プレートの衝突により急傾斜した丹沢の地層

束沸石

丹沢で見いだされた束沸石

■山北町湯本平の沸石
 丹沢湖の南にある湯本平の河内川河床には、丹沢を作るグリーン・タフの中に、白っぽい鉱物がいたるところに見られます。ルーペでその鉱物をよく観察すると、色や形が様々に異なり、何種類もの沸石や、透輝石・緑簾石・緑泥石などの鉱物であることがわかります。岩石の中にどのように入っているか、お互いの鉱物の関係はどうかをよく見ると、これらの鉱物が生まれたときの様子をいろいろ語りかけてきます。沸石たちは、生まれる前、地中で熱と圧力を受けた、熱水という状態で存在していたんだと言っていました。その後、断層や応力などで変形した岩石の隙間に入り込み、温度と圧力から開放されて生まれて来たそうです。鉱物たちが、我々の眼に触れる前は、皆、高温高圧の液体で存在していたようですね。(F.W)

■湘南海岸の石ころ
 湘南の浜を歩くと、色々な種類の円磨された石ころが目に付きます。ごま塩状の深成岩・孔のあいた黒っぽい溶岩・青や緑味のある緻密な凝灰岩・白い斑点の多い灰色の安山岩等が複雑に混ざり合い、砂浜をつくり、美しい風景を醸し出しています。これらの石は神奈川の大地をつくる丹沢や箱根などの山々の岩石が母岩から砕け落ち、川の上流から長い旅路の末に海岸に辿り着いたものです。

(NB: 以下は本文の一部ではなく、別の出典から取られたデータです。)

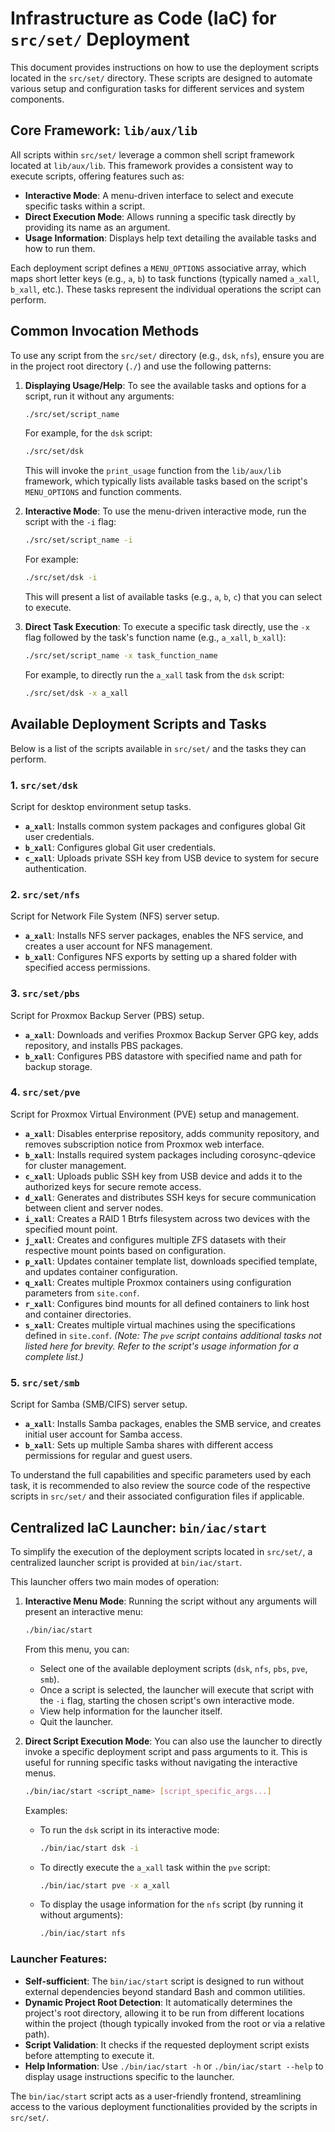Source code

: # Infrastructure as Code (IaC) for `src/set/` Deployment

This document provides instructions on how to use the deployment scripts located in the `src/set/` directory. These scripts are designed to automate various setup and configuration tasks for different services and system components.

## Core Framework: `lib/aux/lib`

All scripts within `src/set/` leverage a common shell script framework located at `lib/aux/lib`. This framework provides a consistent way to execute scripts, offering features such as:

*   **Interactive Mode**: A menu-driven interface to select and execute specific tasks within a script.
*   **Direct Execution Mode**: Allows running a specific task directly by providing its name as an argument.
*   **Usage Information**: Displays help text detailing the available tasks and how to run them.

Each deployment script defines a `MENU_OPTIONS` associative array, which maps short letter keys (e.g., `a`, `b`) to task functions (typically named `a_xall`, `b_xall`, etc.). These tasks represent the individual operations the script can perform.

## Common Invocation Methods

To use any script from the `src/set/` directory (e.g., `dsk`, `nfs`), ensure you are in the project root directory (`./`) and use the following patterns:

1.  **Displaying Usage/Help**:
    To see the available tasks and options for a script, run it without any arguments:
    ```bash
    ./src/set/script_name
    ```
    For example, for the `dsk` script:
    ```bash
    ./src/set/dsk
    ```
    This will invoke the `print_usage` function from the `lib/aux/lib` framework, which typically lists available tasks based on the script's `MENU_OPTIONS` and function comments.

2.  **Interactive Mode**:
    To use the menu-driven interactive mode, run the script with the `-i` flag:
    ```bash
    ./src/set/script_name -i
    ```
    For example:
    ```bash
    ./src/set/dsk -i
    ```
    This will present a list of available tasks (e.g., `a`, `b`, `c`) that you can select to execute.

3.  **Direct Task Execution**:
    To execute a specific task directly, use the `-x` flag followed by the task's function name (e.g., `a_xall`, `b_xall`):
    ```bash
    ./src/set/script_name -x task_function_name
    ```
    For example, to directly run the `a_xall` task from the `dsk` script:
    ```bash
    ./src/set/dsk -x a_xall
    ```

## Available Deployment Scripts and Tasks

Below is a list of the scripts available in `src/set/` and the tasks they can perform.

### 1. `src/set/dsk`
   Script for desktop environment setup tasks.
   *   **`a_xall`**: Installs common system packages and configures global Git user credentials.
   *   **`b_xall`**: Configures global Git user credentials.
   *   **`c_xall`**: Uploads private SSH key from USB device to system for secure authentication.

### 2. `src/set/nfs`
   Script for Network File System (NFS) server setup.
   *   **`a_xall`**: Installs NFS server packages, enables the NFS service, and creates a user account for NFS management.
   *   **`b_xall`**: Configures NFS exports by setting up a shared folder with specified access permissions.

### 3. `src/set/pbs`
   Script for Proxmox Backup Server (PBS) setup.
   *   **`a_xall`**: Downloads and verifies Proxmox Backup Server GPG key, adds repository, and installs PBS packages.
   *   **`b_xall`**: Configures PBS datastore with specified name and path for backup storage.

### 4. `src/set/pve`
   Script for Proxmox Virtual Environment (PVE) setup and management.
   *   **`a_xall`**: Disables enterprise repository, adds community repository, and removes subscription notice from Proxmox web interface.
   *   **`b_xall`**: Installs required system packages including corosync-qdevice for cluster management.
   *   **`c_xall`**: Uploads public SSH key from USB device and adds it to the authorized keys for secure remote access.
   *   **`d_xall`**: Generates and distributes SSH keys for secure communication between client and server nodes.
   *   **`i_xall`**: Creates a RAID 1 Btrfs filesystem across two devices with the specified mount point.
   *   **`j_xall`**: Creates and configures multiple ZFS datasets with their respective mount points based on configuration.
   *   **`p_xall`**: Updates container template list, downloads specified template, and updates container configuration.
   *   **`q_xall`**: Creates multiple Proxmox containers using configuration parameters from `site.conf`.
   *   **`r_xall`**: Configures bind mounts for all defined containers to link host and container directories.
   *   **`s_xall`**: Creates multiple virtual machines using the specifications defined in `site.conf`.
   *(Note: The `pve` script contains additional tasks not listed here for brevity. Refer to the script's usage information for a complete list.)*

### 5. `src/set/smb`
   Script for Samba (SMB/CIFS) server setup.
   *   **`a_xall`**: Installs Samba packages, enables the SMB service, and creates initial user account for Samba access.
   *   **`b_xall`**: Sets up multiple Samba shares with different access permissions for regular and guest users.

To understand the full capabilities and specific parameters used by each task, it is recommended to also review the source code of the respective scripts in `src/set/` and their associated configuration files if applicable.

## Centralized IaC Launcher: `bin/iac/start`

To simplify the execution of the deployment scripts located in `src/set/`, a centralized launcher script is provided at `bin/iac/start`.

This launcher offers two main modes of operation:

1.  **Interactive Menu Mode**:
    Running the script without any arguments will present an interactive menu:
    ```bash
    ./bin/iac/start
    ```
    From this menu, you can:
    *   Select one of the available deployment scripts (`dsk`, `nfs`, `pbs`, `pve`, `smb`).
    *   Once a script is selected, the launcher will execute that script with the `-i` flag, starting the chosen script's own interactive mode.
    *   View help information for the launcher itself.
    *   Quit the launcher.

2.  **Direct Script Execution Mode**:
    You can also use the launcher to directly invoke a specific deployment script and pass arguments to it. This is useful for running specific tasks without navigating the interactive menus.
    ```bash
    ./bin/iac/start <script_name> [script_specific_args...]
    ```
    Examples:
    *   To run the `dsk` script in its interactive mode:
        ```bash
        ./bin/iac/start dsk -i
        ```
    *   To directly execute the `a_xall` task within the `pve` script:
        ```bash
        ./bin/iac/start pve -x a_xall
        ```
    *   To display the usage information for the `nfs` script (by running it without arguments):
        ```bash
        ./bin/iac/start nfs
        ```

### Launcher Features:

*   **Self-sufficient**: The `bin/iac/start` script is designed to run without external dependencies beyond standard Bash and common utilities.
*   **Dynamic Project Root Detection**: It automatically determines the project's root directory, allowing it to be run from different locations within the project (though typically invoked from the root or via a relative path).
*   **Script Validation**: It checks if the requested deployment script exists before attempting to execute it.
*   **Help Information**: Use `./bin/iac/start -h` or `./bin/iac/start --help` to display usage instructions specific to the launcher.

The `bin/iac/start` script acts as a user-friendly frontend, streamlining access to the various deployment functionalities provided by the scripts in `src/set/`.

国府津・二宮・大磯・平塚の海岸で、石ころの種類、形や丸さ、大きさなど調べてみると、各々の石ころはどのようにして誕生し、どのような過程を経てどこから各浜に辿り着いたのかを知ることができます。「探る会」で、そんなことを調べ、石ころ一つずつが異なった素性を持ち、そこから流域の大地の成り立ちを垣間見ることができることは、地球の大自然の不思議を紐解いているようです。(K.K)

礫を調べる

湘南海岸で海浜礫を分類し、石の素性を調べる

サンゴ化石

丹沢の石灰岩中のサンゴ化石

■ダイナミックな大地
 「動かざること山のごとし」と言いますが、平塚からの丹沢の山々を見ると、正にどっしりと我々に安心感を与えてくれます。この丹沢の山々が500万年前に南の海からやってきて日本列島に衝突したなどとはとても信じられる話ではありませんでした。縁あって博物館の地質部門に入会して最初の野外活動が山北の皆瀬川。この川奥で自分の目でアオサンゴやキクメイシサンゴの化石を見た時の驚き、そしてこの化石を追い求めておられる門田先生の著書や、オウムガイの完全な化石を見せていただくにおよんでは自然のダイナミックな営みに驚嘆せずにはおれませんでした。自分でもっとこの丹沢の皮を剥いで見なければと、探る会に入会して早3年、毎回の野外活動で感激を新たにしています。(K.Y)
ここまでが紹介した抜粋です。